**What is being asked**
Within the material below, how many lines carry the word "Check"? Answer with a single number.

**Information supplied**
-- -- --

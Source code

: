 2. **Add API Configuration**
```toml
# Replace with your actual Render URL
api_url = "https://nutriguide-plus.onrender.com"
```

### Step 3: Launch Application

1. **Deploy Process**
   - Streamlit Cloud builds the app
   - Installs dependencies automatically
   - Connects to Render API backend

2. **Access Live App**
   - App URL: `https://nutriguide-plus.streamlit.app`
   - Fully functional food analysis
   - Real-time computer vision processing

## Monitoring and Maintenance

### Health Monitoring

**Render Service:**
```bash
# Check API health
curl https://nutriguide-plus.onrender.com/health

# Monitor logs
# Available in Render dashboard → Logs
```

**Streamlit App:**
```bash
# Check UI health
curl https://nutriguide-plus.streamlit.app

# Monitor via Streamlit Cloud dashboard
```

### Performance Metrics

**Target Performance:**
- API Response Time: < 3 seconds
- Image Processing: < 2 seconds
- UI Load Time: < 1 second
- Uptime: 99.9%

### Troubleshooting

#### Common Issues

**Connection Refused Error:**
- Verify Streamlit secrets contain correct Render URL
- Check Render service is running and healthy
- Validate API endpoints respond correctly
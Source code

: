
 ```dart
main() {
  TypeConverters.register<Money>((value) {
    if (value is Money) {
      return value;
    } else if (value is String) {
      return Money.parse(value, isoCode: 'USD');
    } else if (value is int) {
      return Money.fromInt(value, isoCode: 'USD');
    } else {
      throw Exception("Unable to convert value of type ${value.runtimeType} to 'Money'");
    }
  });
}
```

-- -- --

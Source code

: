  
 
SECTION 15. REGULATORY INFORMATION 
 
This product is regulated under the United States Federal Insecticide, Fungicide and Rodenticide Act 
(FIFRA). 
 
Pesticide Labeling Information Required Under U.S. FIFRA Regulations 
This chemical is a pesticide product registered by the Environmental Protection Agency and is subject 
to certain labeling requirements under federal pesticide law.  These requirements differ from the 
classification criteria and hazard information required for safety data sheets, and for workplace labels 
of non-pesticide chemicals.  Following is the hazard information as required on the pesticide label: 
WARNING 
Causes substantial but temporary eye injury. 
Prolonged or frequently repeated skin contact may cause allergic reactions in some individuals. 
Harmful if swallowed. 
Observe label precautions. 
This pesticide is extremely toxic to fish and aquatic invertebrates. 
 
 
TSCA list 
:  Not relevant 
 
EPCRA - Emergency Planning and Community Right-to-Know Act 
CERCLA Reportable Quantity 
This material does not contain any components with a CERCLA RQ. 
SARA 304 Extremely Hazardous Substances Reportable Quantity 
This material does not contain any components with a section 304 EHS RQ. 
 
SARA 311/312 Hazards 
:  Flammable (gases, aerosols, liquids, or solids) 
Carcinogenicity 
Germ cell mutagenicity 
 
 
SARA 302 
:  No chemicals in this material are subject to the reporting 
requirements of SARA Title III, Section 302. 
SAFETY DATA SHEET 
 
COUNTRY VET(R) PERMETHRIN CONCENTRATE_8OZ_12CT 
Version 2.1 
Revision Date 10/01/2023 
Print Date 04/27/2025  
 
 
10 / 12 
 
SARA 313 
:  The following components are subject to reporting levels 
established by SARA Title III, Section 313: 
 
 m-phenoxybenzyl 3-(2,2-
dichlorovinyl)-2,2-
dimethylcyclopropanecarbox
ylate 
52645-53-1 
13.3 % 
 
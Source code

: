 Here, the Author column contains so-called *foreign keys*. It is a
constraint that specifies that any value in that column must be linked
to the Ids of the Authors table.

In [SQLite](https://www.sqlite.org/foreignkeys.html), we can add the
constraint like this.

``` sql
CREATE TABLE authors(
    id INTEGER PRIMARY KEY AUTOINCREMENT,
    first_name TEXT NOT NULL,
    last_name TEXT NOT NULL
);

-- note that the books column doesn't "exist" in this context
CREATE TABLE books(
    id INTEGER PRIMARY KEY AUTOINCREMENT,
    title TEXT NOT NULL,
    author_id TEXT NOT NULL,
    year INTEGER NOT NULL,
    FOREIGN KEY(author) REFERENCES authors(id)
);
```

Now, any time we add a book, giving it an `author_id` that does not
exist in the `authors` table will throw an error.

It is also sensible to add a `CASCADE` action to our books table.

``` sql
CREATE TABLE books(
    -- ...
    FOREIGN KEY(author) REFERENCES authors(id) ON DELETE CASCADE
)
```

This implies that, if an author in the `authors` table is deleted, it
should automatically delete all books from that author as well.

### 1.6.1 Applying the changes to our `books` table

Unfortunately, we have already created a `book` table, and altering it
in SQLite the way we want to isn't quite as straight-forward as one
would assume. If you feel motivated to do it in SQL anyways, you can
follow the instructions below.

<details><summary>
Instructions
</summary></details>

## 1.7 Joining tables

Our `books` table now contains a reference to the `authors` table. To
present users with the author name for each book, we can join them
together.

-- -- --

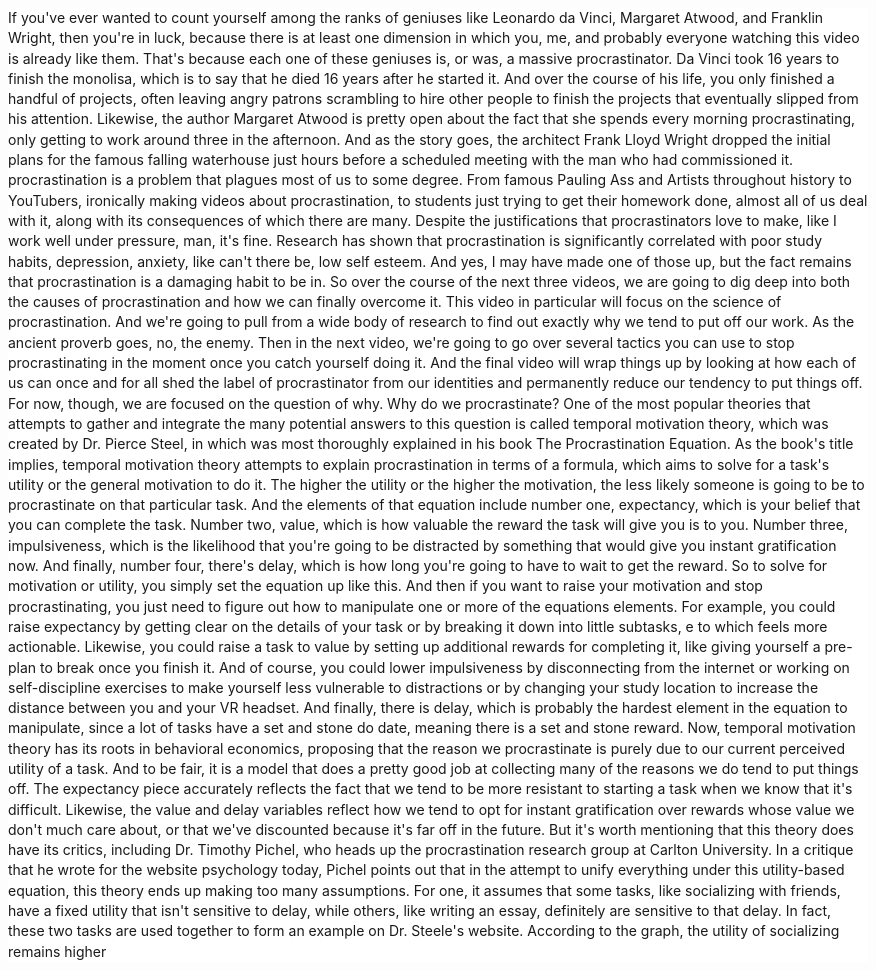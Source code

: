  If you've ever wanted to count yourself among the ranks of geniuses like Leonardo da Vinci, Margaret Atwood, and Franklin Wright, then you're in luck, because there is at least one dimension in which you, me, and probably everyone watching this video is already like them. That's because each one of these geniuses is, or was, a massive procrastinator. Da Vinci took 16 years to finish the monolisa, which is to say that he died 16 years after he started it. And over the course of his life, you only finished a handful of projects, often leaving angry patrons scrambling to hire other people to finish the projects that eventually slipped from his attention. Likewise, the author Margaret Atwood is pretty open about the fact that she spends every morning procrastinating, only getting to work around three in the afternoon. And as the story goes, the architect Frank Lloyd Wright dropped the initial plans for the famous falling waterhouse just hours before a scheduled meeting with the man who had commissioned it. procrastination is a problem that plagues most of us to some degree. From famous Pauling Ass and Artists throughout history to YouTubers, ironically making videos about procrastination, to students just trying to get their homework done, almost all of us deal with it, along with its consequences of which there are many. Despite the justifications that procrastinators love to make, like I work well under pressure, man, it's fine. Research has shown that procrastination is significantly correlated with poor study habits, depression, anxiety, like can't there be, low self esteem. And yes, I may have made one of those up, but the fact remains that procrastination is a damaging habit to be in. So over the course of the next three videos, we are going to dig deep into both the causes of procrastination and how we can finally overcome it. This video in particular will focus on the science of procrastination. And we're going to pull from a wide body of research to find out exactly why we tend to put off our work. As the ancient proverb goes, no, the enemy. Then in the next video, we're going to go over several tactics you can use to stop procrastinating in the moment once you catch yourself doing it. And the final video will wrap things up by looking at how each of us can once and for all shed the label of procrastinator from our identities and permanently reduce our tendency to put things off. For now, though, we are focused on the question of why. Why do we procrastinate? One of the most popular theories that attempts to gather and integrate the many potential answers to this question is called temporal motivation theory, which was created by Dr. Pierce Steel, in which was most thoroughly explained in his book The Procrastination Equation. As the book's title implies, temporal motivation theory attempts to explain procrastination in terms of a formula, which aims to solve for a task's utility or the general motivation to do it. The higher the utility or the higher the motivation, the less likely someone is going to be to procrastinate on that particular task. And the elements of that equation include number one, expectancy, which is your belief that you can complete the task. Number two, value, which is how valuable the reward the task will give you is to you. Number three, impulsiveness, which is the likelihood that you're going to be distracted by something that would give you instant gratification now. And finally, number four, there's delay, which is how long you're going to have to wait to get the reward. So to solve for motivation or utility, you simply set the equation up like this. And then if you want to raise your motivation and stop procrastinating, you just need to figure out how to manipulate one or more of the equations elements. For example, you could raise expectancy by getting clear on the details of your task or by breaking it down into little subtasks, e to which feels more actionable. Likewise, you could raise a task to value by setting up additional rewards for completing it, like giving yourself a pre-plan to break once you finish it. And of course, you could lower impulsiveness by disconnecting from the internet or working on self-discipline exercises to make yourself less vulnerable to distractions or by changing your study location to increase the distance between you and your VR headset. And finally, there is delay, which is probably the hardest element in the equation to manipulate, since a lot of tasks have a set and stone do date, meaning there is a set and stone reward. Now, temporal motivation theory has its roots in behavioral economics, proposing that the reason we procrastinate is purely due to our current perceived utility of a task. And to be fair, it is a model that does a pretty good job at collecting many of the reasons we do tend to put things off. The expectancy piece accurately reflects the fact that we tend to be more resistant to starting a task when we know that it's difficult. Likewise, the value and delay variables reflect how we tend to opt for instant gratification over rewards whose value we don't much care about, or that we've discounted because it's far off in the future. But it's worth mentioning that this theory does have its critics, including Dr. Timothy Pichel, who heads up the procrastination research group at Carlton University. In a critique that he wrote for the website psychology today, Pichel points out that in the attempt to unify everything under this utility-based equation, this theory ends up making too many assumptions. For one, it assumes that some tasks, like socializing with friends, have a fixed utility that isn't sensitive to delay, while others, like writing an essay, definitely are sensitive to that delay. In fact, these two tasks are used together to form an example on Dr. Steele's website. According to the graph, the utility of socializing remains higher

-- -- --

**Answer box**
3